Ironically, the cell phone radiations issue has started exactly the same way: According to Newsweek, in 1993, a man alleged that his wife had died of brain cancer from cell-phone use. He then sued the manufacturer but the case was dismissed.
But since then, many other newsstories have been published on cell phone risks and manufacturers are probably starting to sense the public’s worries, since we now see initiatives coming from the industry. At the beginning of July, shortly after the World Health Organization (WHO) called for more cell phone studies, the Cellular Telecommunications Industry Association (CTIA) announced that phone makers would be starting to include radiation level information on their products, thus potentially allowing us to select a phone depending on its radiation level.
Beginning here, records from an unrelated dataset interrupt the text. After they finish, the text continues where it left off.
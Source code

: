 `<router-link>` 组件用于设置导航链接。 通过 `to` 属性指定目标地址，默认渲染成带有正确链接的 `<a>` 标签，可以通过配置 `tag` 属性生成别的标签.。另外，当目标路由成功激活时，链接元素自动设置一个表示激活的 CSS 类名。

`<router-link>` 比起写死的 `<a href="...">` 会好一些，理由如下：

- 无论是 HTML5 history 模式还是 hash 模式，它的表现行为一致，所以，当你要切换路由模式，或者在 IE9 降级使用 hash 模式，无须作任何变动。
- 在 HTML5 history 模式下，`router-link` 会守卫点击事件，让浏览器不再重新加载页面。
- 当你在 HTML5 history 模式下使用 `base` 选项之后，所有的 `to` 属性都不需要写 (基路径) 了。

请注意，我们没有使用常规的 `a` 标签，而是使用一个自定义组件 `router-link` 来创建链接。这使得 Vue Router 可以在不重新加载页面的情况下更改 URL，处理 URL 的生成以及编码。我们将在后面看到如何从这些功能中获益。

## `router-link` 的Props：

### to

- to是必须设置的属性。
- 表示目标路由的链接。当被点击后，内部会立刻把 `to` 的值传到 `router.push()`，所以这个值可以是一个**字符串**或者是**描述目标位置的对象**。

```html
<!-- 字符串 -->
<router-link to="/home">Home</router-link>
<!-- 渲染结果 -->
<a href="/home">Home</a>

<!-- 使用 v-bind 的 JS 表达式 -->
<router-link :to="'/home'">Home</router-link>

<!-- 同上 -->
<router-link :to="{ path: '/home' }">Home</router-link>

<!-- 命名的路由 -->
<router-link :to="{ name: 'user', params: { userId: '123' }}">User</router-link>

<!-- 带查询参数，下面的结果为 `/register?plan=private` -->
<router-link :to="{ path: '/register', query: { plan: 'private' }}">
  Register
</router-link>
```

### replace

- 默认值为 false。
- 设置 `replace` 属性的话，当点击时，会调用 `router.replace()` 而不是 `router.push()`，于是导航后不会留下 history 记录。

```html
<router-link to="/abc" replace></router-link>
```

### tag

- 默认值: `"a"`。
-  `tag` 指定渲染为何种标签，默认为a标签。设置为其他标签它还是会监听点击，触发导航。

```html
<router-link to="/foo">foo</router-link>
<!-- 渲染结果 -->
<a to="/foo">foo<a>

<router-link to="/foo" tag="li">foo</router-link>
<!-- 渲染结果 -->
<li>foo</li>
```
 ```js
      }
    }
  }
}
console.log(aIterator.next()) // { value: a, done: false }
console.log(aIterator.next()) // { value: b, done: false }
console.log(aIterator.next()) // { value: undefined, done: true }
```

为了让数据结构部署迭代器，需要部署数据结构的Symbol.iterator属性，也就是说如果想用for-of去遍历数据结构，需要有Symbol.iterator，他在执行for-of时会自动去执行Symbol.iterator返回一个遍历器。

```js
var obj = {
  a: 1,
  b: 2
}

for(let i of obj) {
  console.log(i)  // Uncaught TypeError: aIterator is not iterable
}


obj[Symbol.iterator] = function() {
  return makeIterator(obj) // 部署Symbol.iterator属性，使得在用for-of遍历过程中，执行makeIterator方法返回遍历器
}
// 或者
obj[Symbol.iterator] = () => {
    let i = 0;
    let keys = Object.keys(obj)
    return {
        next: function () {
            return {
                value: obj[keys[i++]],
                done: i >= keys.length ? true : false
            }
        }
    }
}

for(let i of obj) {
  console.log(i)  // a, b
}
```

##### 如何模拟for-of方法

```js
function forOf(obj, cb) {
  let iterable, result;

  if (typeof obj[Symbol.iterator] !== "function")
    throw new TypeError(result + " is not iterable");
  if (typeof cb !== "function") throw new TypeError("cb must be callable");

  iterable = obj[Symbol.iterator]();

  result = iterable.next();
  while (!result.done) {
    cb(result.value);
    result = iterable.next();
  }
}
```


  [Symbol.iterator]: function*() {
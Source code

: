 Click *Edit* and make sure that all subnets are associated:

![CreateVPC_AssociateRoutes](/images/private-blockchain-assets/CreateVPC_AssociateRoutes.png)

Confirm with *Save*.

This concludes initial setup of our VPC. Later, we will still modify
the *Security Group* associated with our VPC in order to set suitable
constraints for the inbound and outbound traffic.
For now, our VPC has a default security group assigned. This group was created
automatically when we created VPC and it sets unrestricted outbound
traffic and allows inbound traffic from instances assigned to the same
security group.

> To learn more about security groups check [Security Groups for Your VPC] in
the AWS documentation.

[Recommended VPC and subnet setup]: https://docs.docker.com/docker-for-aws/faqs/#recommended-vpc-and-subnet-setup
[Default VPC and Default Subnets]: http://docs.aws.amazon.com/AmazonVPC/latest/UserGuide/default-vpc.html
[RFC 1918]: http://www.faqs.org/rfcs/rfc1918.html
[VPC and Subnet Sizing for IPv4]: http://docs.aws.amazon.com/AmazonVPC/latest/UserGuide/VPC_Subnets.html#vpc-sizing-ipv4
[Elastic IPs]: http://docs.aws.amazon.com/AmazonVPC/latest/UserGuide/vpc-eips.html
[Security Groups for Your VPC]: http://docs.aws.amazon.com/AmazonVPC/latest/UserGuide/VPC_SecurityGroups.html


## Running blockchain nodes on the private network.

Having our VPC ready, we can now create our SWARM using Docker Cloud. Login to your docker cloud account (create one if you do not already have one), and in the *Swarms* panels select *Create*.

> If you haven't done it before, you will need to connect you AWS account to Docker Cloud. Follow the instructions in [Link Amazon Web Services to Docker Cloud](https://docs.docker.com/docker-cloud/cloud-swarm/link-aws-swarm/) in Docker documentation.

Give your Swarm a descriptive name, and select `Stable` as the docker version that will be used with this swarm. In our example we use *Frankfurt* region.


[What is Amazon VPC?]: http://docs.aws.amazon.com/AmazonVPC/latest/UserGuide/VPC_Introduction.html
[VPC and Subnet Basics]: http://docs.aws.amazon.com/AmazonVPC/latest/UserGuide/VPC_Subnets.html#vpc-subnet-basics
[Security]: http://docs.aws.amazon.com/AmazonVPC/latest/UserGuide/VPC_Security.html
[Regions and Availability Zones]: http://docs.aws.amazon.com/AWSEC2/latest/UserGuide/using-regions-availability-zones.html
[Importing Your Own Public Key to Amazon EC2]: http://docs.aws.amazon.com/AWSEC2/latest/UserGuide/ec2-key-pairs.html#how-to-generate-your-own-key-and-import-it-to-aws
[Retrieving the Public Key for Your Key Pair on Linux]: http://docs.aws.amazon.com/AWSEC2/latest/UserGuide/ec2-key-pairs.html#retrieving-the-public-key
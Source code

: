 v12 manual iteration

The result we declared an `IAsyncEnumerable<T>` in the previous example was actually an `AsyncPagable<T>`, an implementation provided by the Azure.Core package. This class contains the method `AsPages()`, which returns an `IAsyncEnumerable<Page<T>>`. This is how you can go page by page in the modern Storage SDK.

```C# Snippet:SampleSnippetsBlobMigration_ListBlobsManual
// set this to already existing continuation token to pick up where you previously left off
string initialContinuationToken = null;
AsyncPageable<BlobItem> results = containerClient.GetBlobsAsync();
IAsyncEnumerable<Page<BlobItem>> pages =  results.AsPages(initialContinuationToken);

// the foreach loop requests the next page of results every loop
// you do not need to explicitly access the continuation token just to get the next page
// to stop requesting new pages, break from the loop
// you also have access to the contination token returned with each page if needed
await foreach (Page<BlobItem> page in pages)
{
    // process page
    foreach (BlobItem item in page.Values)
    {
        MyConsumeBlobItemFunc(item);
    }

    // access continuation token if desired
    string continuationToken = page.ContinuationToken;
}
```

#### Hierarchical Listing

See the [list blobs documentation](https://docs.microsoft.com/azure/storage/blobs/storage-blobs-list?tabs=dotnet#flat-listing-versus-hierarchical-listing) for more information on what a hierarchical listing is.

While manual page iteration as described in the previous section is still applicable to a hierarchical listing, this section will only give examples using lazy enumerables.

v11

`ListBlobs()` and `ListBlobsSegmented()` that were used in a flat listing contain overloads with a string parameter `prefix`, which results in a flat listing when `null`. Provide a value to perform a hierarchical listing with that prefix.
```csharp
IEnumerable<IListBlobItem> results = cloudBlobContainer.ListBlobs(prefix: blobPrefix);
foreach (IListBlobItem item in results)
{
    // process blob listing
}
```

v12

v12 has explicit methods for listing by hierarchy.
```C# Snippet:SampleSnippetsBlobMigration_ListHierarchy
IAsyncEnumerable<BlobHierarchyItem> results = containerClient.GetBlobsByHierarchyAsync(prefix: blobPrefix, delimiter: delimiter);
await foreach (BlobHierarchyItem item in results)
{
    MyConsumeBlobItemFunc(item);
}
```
It’s an important step, compared to their traditional attitude, which has always been to say: “There is no proof that cell phones involve a health risk.” No proof… yes, but does that mean there are no risks? Certainly not! There might be risks but we can’t prove it yet, and that’s all their “reassuring” statements say.
What we really need is more studies… and stronger studies. There have been some but their scientific method is criticized. The stronger the upcoming studies, the more useful they will be. It’s a very open field for researchers cause there are many things we need to know: do the phones harm us?; What about the base stations?; Are protective devices efficient?; Is this less damageable to wear your phone at your belt and use a headset?
In my opinion, we will soon see tens of initiatives burgeoning among the industry itself. As concerns about health risks raise and news stories continue to pile up, phone makers and network operators will have to do something else than just say “There is no proof” if they want to meet their exponential growth forecasts… It is said that worldwide cell phone users will skyrocket from 450 million in 1999 to 1.2 billion by 2003!
Such a market should motivate them to find workable solutions quickly if they don’t want their potential customers to change their mind… before they boil it.